Furthermore, the delayed management of such a complication can lead to several further complications, such as a long-term serious visual impairment especially if the patient has a vitreous hemorrhage, thus hindering and delaying the rehabilitation process. Therefore, it should be quickly clarified whether the visual impairment results from the brain lesions or from a vitreous hemorrhage associated with a raised intracranial pressure, in order to treat it appropriately for better prognosis. In every patient with suspected TS, a complete dilated funduscopic examination is critical to evaluate the severity of the intraocular hemorrhage. Depending on the opinion of the ophthalmologist, B-scan ultrasonography could be useful for ruling out other pathologies, such as a retinal detachment that may not be visible in the setting of a vitreous hemorrhage; however, this examination could be difficult in the ICU setting. In cases associated with trauma, a posterior vitreous detachment or retinal break also must be ruled out in order to avoid unnecessary interventions. The flowchart below (Figure 2) represents a systematic and structured approach for clinicians to follow in order to appropriately and precisely diagnose altered states of consciousness and guide paraclinical investigations.
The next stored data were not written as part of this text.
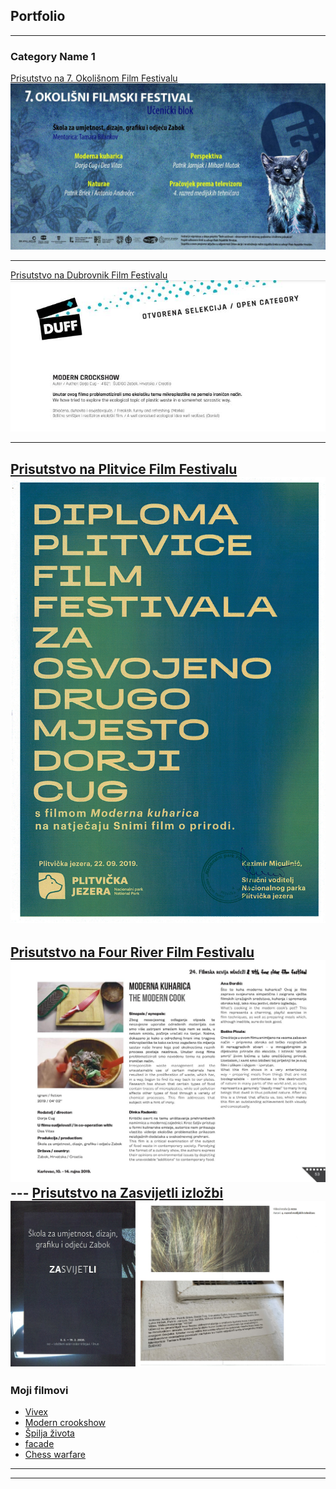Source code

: ## Portfolio

---

### Category Name 1 

[Prisutstvo na 7. Okolišnom Film Festivalu](/sample_page)
<img src="images/7.okolisni filmski festival.jpeg?raw=true"/>

---
[Prisutstvo na Dubrovnik Film Festivalu](/pdf/sample_presentation.pdf)
<img src="images/DUFF kugarica.jpg?raw=true"/>

---
[Prisutstvo na Plitvice Film Festivalu](http://example.com/)
<img src="images/Plitvice film festival.jpg?raw=true"/>
---
[Prisutstvo na Four River Film Festivalu](http://example.com/)
<img src="images/frff.jpg?raw=true"/>---
[Prisutstvo na Zasvijetli izložbi](http://example.com/)
<img src="images/Zasvijetli.jpg?raw=true"/>
---

### Moji filmovi

- [Vivex](https://youtu.be/Rd9rjjJ9amo)
- [Modern crookshow](https://youtu.be/X1LhlHebvA8)
- [Špilja života](https://youtu.be/KARWocfbHIg)
- [facade](https://youtu.be/vJhwPj2xjGU)
- [Chess warfare](https://youtu.be/BknSIQ34q6o)

---




---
Between the different confounding factors leading to the misdiagnosis of the patient’s state of consciousness, shown in Figure 2, TS must be suspected and investigated in patients with severe SAH, who do not interact according to the standard neurological scales.
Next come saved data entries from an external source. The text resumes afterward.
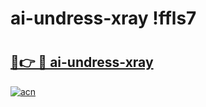 # ai-undress-xray !ffls7

# <h2><a href="https://0ooawl.esa.edu.pl?title=ai-undress-xray&ref=ffls7">🔗👉 🔴 ai-undress-xray</a></h2>

[![acn](https://github.com/user-attachments/assets/0f9c940e-d8b0-45ae-aac7-cd30a18b3e1c)](https://0ooawl.esa.edu.pl?title=ai-undress-xray&ref=ffls7)

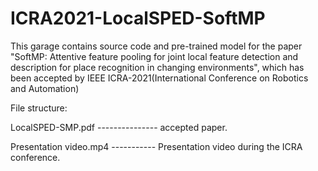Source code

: # ICRA2021-LocalSPED-SoftMP
This garage contains source code and pre-trained model for the paper 
"SoftMP: Attentive feature pooling for joint local feature detection and description for place recognition in changing environments", 
which has been accepted by IEEE ICRA-2021(International Conference on Robotics and Automation) 

File structure:

LocalSPED-SMP.pdf  --------------- accepted paper.

Presentation video.mp4 ----------- Presentation video during the ICRA conference.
Multiple studies have demonstrated the important role of TS as a predictor of unfavorable outcomes and mortality in patients with SAH [9,12]. Among patients with SAH, those with TS have a 4.8-fold increased risk of death compared to those without a vitreous hemorrhage [9].

The first therapeutical approach before surgery is to assure an elevated head positioning with bed rest and the avoidance of any medications that can promote a vitreous or intraocular hemorrhage, such as anticoagulation or nonsteroidal anti-inflammatory drugs (NSAIDs). The resolution of symptoms may take months and some studies have demonstrated an average of 9 months for the clearance of such hemorrhages. In patients with a significant and persisting visual impairment due to TS, microsurgical vitrectomy with or without laser membranotomy is recommended. The importance of visual efference in the acute phase of the neurorehabilitation of patients with severe brain injury should also be considered in the decision process of early intervention. Patients with TS are usually poor surgical candidates because of the severity of the intracranial hemorrhage. Furthermore, they often do not survive the devastating event and early complications, so the likelihood of an unfavorable outcome should always be considered when deciding upon an ophthalmological intervention.

5. Conclusions

In conclusion, TS is a common situation in patients with SAH, especially when severe, and it prevents patients’ interaction with their environment; it thus presents an important pitfall in recognizing ^cCMD in patients with disorders of consciousness. Since prospective studies have shown a higher frequency of TS than retrospective studies, suggesting that vitreous hemorrhages are not well documented [6], clinicians should be aware of this condition and have a low threshold for performing ophthalmologic assessment. In our opinion, an early ophthalmological exam should be considered in all patients with SAH and disorders of consciousness or visual complaints in order to promptly diagnose TS, and start appropriate neurorehabilitation. More prospective studies are needed in order to determine the incidence of TS, ascertain the associated risks in order to screen patients in the early phase after SAH, determine the prognostic factors for favorable outcomes and reveal its clinical implications in the accurate diagnosis of disorders of consciousness such as ^cCMD and in the ANR setting of post-SAH patients.